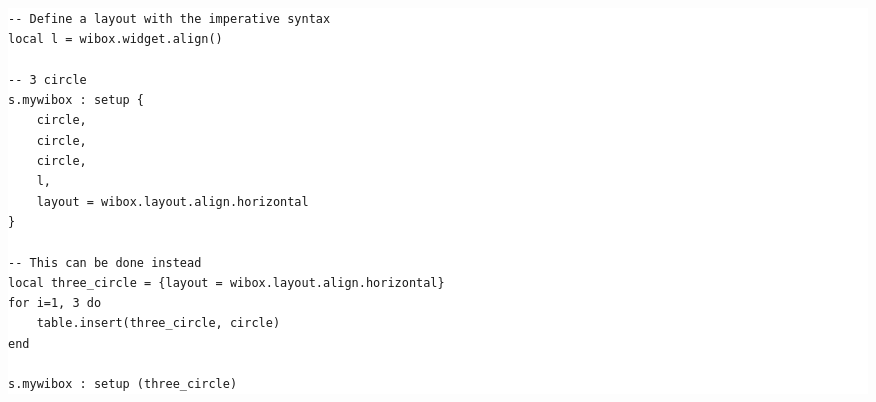     -- Define a layout with the imperative syntax
    local l = wibox.widget.align()

    -- 3 circle
    s.mywibox : setup {
        circle,
        circle,
        circle,
        l,
        layout = wibox.layout.align.horizontal
    }

    -- This can be done instead
    local three_circle = {layout = wibox.layout.align.horizontal}
    for i=1, 3 do
        table.insert(three_circle, circle)
    end

    s.mywibox : setup (three_circle)

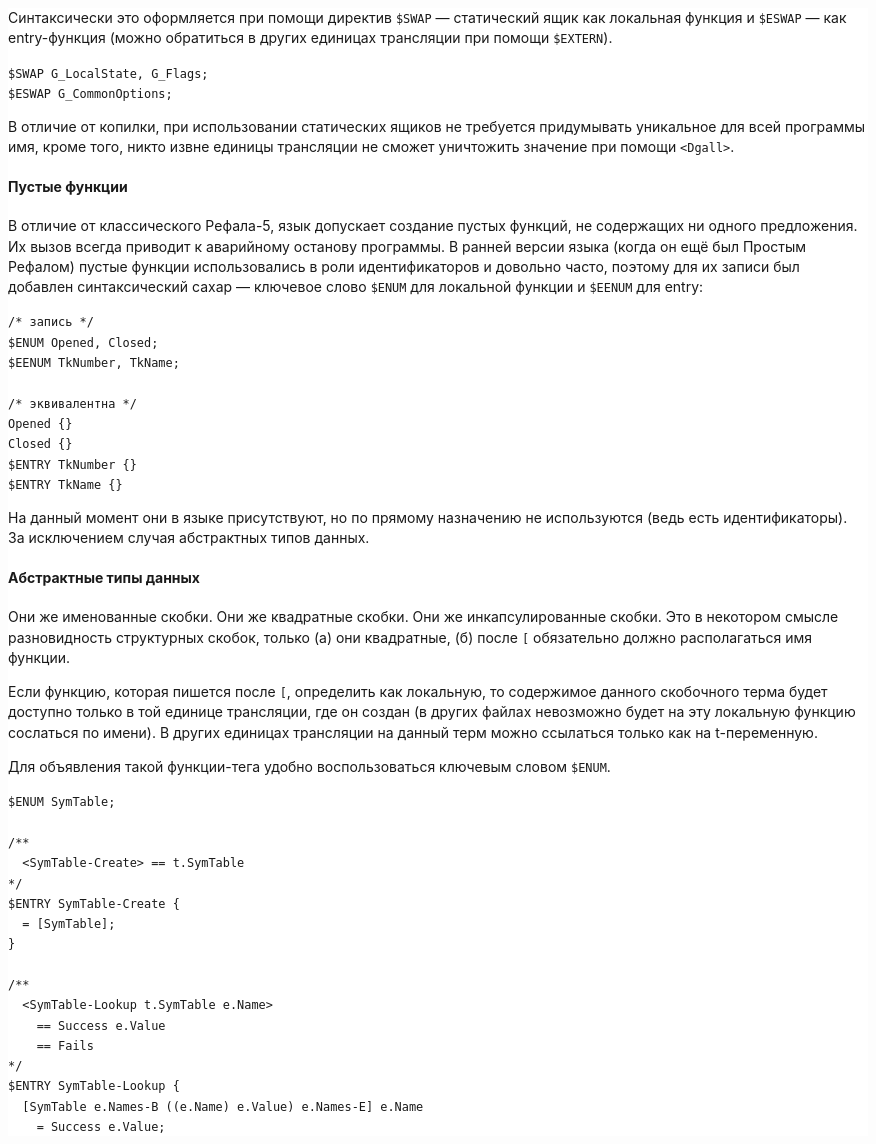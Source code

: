 Синтаксически это оформляется при помощи директив `$SWAP` — статический ящик
как локальная функция и `$ESWAP` — как entry-функция (можно обратиться в других
единицах трансляции при помощи `$EXTERN`).

    $SWAP G_LocalState, G_Flags;
    $ESWAP G_CommonOptions;

В отличие от копилки, при использовании статических ящиков не требуется
придумывать уникальное для всей программы имя, кроме того, никто извне
единицы трансляции не сможет уничтожить значение при помощи `<Dgall>`.

#### Пустые функции
В отличие от классического Рефала-5, язык допускает создание пустых функций,
не содержащих ни одного предложения. Их вызов всегда приводит к аварийному
останову программы. В ранней версии языка (когда он ещё был Простым Рефалом)
пустые функции использовались в роли идентификаторов и довольно часто, поэтому
для их записи был добавлен синтаксический сахар — ключевое слово `$ENUM` для
локальной функции и `$EENUM` для entry:

    /* запись */
    $ENUM Opened, Closed;
    $EENUM TkNumber, TkName;

    /* эквивалентна */
    Opened {}
    Closed {}
    $ENTRY TkNumber {}
    $ENTRY TkName {}

На данный момент они в языке присутствуют, но по прямому назначению
не используются (ведь есть идентификаторы). За исключением случая абстрактных
типов данных.

#### Абстрактные типы данных
Они же именованные скобки. Они же квадратные скобки. Они же инкапсулированные
скобки. Это в некотором смысле разновидность структурных скобок, только (а) они
квадратные, (б) после `[` обязательно должно располагаться имя функции.

Если функцию, которая пишется после `[`, определить как локальную,
то содержимое данного скобочного терма будет доступно только в той единице
трансляции, где он создан (в других файлах невозможно будет на эту локальную
функцию сослаться по имени). В других единицах трансляции на данный терм
можно ссылаться только как на t-переменную.

Для объявления такой функции-тега удобно воспользоваться ключевым словом `$ENUM`.

    $ENUM SymTable;

    /**
      <SymTable-Create> == t.SymTable
    */
    $ENTRY SymTable-Create {
      = [SymTable];
    }

    /**
      <SymTable-Lookup t.SymTable e.Name>
        == Success e.Value
        == Fails
    */
    $ENTRY SymTable-Lookup {
      [SymTable e.Names-B ((e.Name) e.Value) e.Names-E] e.Name
        = Success e.Value;


[1]: https://github.com/bmstu-iu9/simple-refal-distrib.git
[2]: https://github.com/bmstu-iu9/refal-5-lambda.git
[3]: http://www.botik.ru/pub/local/scp/refal5/
[4]: doc/historical/note000.txt
[5]: http://refal.net/~belous/refal2-r.htm
[6]: https://github.com/bmstu-iu9/refal-5-lambda/releases/latest
[7]: https://bmstu-iu9.github.io/refal-5-lambda/
[WI]: https://github.com/bmstu-iu9/refal-5-lambda/workflows/CI-windows/badge.svg
[WU]: https://github.com/bmstu-iu9/refal-5-lambda/actions?query=workflow:CI-windows
[PI]: https://github.com/bmstu-iu9/refal-5-lambda/workflows/CI-posix/badge.svg
[PU]: https://github.com/bmstu-iu9/refal-5-lambda/actions?query=workflow:CI-posix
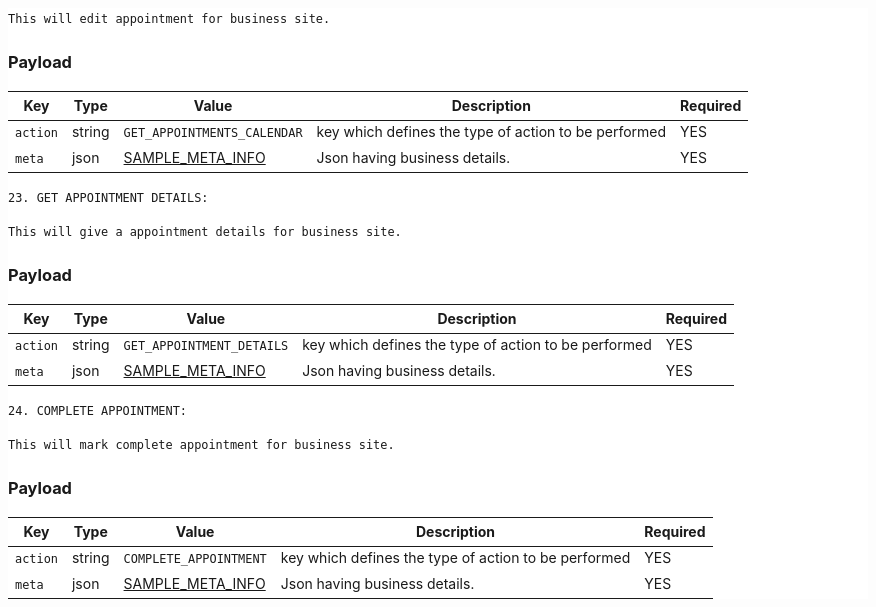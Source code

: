  	This will edit appointment for business site.


### Payload

| Key | Type | Value | Description | Required |
| --- | ---- | ----- | ----------- | -------- |
| `action` | string | `GET_APPOINTMENTS_CALENDAR` | key which defines the type of action to be performed | YES |
| `meta` | json | [SAMPLE_META_INFO](/jsons/get_appointments_calendar.json) | Json having business details. | YES |



`23. GET APPOINTMENT DETAILS:`

 	This will give a appointment details for business site.


### Payload

| Key | Type | Value | Description | Required |
| --- | ---- | ----- | ----------- | -------- |
| `action` | string | `GET_APPOINTMENT_DETAILS` | key which defines the type of action to be performed | YES |
| `meta` | json | [SAMPLE_META_INFO](/jsons/get_appointment_profile.json) | Json having business details. | YES |


`24. COMPLETE APPOINTMENT:`

 	This will mark complete appointment for business site.


### Payload

| Key | Type | Value | Description | Required |
| --- | ---- | ----- | ----------- | -------- |
| `action` | string | `COMPLETE_APPOINTMENT` | key which defines the type of action to be performed | YES |
| `meta` | json | [SAMPLE_META_INFO](/jsons/complete_appointment.json) | Json having business details. | YES |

* TASK BRIEF
Print the lines from the line containing "[2]: https://github.com/bmstu-iu9/refal-5-lambda.git" through the last line of the listing, exactly as they stand, and leave any pictures out.

* RESPONSE TO THIS EXERCISE
[2]: https://github.com/bmstu-iu9/refal-5-lambda.git
[3]: http://www.botik.ru/pub/local/scp/refal5/
[4]: doc/historical/note000.txt
[5]: http://refal.net/~belous/refal2-r.htm
[6]: https://github.com/bmstu-iu9/refal-5-lambda/releases/latest
[7]: https://bmstu-iu9.github.io/refal-5-lambda/
[WI]: https://github.com/bmstu-iu9/refal-5-lambda/workflows/CI-windows/badge.svg
[WU]: https://github.com/bmstu-iu9/refal-5-lambda/actions?query=workflow:CI-windows
[PI]: https://github.com/bmstu-iu9/refal-5-lambda/workflows/CI-posix/badge.svg
[PU]: https://github.com/bmstu-iu9/refal-5-lambda/actions?query=workflow:CI-posix
Source code

:  	This will edit appointment for business site.


### Payload

| Key | Type | Value | Description | Required |
| --- | ---- | ----- | ----------- | -------- |
| `action` | string | `GET_APPOINTMENTS_CALENDAR` | key which defines the type of action to be performed | YES |
| `meta` | json | [SAMPLE_META_INFO](/jsons/get_appointments_calendar.json) | Json having business details. | YES |



`23. GET APPOINTMENT DETAILS:`

 	This will give a appointment details for business site.


### Payload

| Key | Type | Value | Description | Required |
| --- | ---- | ----- | ----------- | -------- |
| `action` | string | `GET_APPOINTMENT_DETAILS` | key which defines the type of action to be performed | YES |
| `meta` | json | [SAMPLE_META_INFO](/jsons/get_appointment_profile.json) | Json having business details. | YES |


`24. COMPLETE APPOINTMENT:`

 	This will mark complete appointment for business site.


### Payload

| Key | Type | Value | Description | Required |
| --- | ---- | ----- | ----------- | -------- |
| `action` | string | `COMPLETE_APPOINTMENT` | key which defines the type of action to be performed | YES |
| `meta` | json | [SAMPLE_META_INFO](/jsons/complete_appointment.json) | Json having business details. | YES |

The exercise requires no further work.